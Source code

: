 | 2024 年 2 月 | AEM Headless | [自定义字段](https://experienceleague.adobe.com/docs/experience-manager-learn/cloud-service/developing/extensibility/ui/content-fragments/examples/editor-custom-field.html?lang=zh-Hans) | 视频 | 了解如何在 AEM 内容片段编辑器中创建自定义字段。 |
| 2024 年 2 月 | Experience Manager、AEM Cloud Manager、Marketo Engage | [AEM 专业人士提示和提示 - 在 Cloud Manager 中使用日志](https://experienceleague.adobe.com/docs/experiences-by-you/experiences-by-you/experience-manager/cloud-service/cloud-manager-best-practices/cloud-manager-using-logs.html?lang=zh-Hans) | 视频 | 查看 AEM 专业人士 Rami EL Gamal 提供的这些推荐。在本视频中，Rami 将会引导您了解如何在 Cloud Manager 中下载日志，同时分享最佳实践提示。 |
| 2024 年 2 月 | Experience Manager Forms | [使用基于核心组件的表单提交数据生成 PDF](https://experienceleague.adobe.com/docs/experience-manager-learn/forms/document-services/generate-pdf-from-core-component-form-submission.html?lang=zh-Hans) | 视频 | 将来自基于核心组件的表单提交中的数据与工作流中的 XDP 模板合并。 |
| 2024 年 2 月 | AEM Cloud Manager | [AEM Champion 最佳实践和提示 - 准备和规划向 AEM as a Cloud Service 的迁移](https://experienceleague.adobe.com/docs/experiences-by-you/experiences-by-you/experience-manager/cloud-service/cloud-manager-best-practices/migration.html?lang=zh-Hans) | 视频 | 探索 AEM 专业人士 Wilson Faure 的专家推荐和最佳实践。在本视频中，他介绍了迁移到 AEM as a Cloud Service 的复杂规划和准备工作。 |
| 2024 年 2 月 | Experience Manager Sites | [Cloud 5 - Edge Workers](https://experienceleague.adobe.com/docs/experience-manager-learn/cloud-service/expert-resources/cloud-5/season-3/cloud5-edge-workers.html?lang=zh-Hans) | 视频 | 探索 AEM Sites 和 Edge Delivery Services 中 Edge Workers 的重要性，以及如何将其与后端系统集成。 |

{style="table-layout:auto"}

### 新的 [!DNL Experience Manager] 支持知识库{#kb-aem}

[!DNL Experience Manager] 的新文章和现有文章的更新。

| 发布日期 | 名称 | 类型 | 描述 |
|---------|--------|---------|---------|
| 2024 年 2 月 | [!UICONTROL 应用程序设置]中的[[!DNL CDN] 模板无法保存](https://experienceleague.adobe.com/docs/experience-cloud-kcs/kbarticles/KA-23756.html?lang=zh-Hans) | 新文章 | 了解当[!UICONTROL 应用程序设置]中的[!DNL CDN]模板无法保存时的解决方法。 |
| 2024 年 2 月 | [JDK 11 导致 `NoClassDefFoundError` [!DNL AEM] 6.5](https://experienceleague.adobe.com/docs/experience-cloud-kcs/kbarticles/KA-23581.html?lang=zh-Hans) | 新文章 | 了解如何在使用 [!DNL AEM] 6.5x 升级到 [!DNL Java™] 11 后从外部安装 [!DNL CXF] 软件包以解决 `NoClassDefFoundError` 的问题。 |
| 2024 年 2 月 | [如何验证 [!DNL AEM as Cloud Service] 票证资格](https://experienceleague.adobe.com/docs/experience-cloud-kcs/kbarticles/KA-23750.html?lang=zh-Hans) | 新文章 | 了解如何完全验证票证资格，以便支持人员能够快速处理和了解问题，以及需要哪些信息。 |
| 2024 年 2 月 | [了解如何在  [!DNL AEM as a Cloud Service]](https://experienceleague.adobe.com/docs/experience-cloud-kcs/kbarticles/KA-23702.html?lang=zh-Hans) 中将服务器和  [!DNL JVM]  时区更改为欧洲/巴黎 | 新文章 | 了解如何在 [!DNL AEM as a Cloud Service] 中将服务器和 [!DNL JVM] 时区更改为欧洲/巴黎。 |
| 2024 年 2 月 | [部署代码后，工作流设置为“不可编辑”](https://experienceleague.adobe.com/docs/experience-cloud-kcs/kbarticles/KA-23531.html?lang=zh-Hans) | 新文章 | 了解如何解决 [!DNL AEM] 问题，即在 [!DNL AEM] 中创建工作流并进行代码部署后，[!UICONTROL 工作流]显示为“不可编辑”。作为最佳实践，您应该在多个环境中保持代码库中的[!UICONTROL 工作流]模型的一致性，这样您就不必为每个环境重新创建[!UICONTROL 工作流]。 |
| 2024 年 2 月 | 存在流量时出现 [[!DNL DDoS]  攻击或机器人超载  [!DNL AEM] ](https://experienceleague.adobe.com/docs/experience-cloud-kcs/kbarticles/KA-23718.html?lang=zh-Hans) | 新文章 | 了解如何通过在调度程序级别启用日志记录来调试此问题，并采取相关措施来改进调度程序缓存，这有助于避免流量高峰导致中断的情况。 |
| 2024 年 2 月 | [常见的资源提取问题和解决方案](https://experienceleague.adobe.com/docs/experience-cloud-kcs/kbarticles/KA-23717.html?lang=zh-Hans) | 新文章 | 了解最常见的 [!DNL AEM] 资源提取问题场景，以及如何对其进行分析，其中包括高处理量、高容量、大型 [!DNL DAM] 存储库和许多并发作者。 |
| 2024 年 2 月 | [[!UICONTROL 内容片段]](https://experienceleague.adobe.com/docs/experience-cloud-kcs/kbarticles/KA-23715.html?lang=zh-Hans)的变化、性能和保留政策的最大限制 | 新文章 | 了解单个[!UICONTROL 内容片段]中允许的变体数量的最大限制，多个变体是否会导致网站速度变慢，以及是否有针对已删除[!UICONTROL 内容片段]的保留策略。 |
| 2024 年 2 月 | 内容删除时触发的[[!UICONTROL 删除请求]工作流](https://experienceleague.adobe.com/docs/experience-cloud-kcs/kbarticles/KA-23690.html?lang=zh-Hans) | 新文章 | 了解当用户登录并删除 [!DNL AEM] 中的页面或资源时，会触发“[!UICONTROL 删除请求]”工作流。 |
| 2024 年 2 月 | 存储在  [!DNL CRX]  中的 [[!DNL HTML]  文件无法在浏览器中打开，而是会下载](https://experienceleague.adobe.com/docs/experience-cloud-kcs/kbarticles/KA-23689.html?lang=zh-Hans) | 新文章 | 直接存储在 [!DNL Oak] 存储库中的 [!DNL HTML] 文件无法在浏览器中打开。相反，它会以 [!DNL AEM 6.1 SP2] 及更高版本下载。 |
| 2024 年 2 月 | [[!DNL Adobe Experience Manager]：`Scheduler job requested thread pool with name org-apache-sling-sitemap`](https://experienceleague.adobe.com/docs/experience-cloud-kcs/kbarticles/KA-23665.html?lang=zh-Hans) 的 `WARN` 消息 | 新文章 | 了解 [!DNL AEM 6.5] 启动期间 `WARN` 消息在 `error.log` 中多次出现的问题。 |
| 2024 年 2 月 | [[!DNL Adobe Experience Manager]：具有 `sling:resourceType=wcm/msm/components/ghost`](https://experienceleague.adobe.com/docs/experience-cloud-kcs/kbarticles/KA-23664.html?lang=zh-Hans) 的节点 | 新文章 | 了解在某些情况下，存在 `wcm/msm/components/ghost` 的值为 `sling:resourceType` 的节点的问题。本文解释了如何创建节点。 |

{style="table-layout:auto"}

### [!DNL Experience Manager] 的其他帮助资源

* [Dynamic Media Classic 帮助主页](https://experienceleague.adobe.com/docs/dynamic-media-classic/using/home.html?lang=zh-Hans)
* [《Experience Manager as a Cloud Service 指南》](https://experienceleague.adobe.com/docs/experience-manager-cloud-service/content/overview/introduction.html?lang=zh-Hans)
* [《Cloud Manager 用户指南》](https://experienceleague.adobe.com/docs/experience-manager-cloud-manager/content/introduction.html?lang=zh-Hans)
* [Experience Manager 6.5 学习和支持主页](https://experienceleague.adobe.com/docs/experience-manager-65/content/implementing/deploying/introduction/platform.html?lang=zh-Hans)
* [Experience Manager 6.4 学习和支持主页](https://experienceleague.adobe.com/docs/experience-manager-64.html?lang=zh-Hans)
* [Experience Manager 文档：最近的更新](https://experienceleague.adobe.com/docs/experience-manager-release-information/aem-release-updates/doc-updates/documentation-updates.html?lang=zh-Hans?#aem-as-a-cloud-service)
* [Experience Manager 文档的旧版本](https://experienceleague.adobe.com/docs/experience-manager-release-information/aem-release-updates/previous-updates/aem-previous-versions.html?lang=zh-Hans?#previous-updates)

•••••

**Try it**
Copy out only the lines running from the beginning of the data to the line with "AEM 内容片段编辑器中创建自定义字段。 |", both ends included.

**The completed task**
Source code

: | 2024 年 2 月 | AEM Headless | [自定义字段](https://experienceleague.adobe.com/docs/experience-manager-learn/cloud-service/developing/extensibility/ui/content-fragments/examples/editor-custom-field.html?lang=zh-Hans) | 视频 | 了解如何在 AEM 内容片段编辑器中创建自定义字段。 |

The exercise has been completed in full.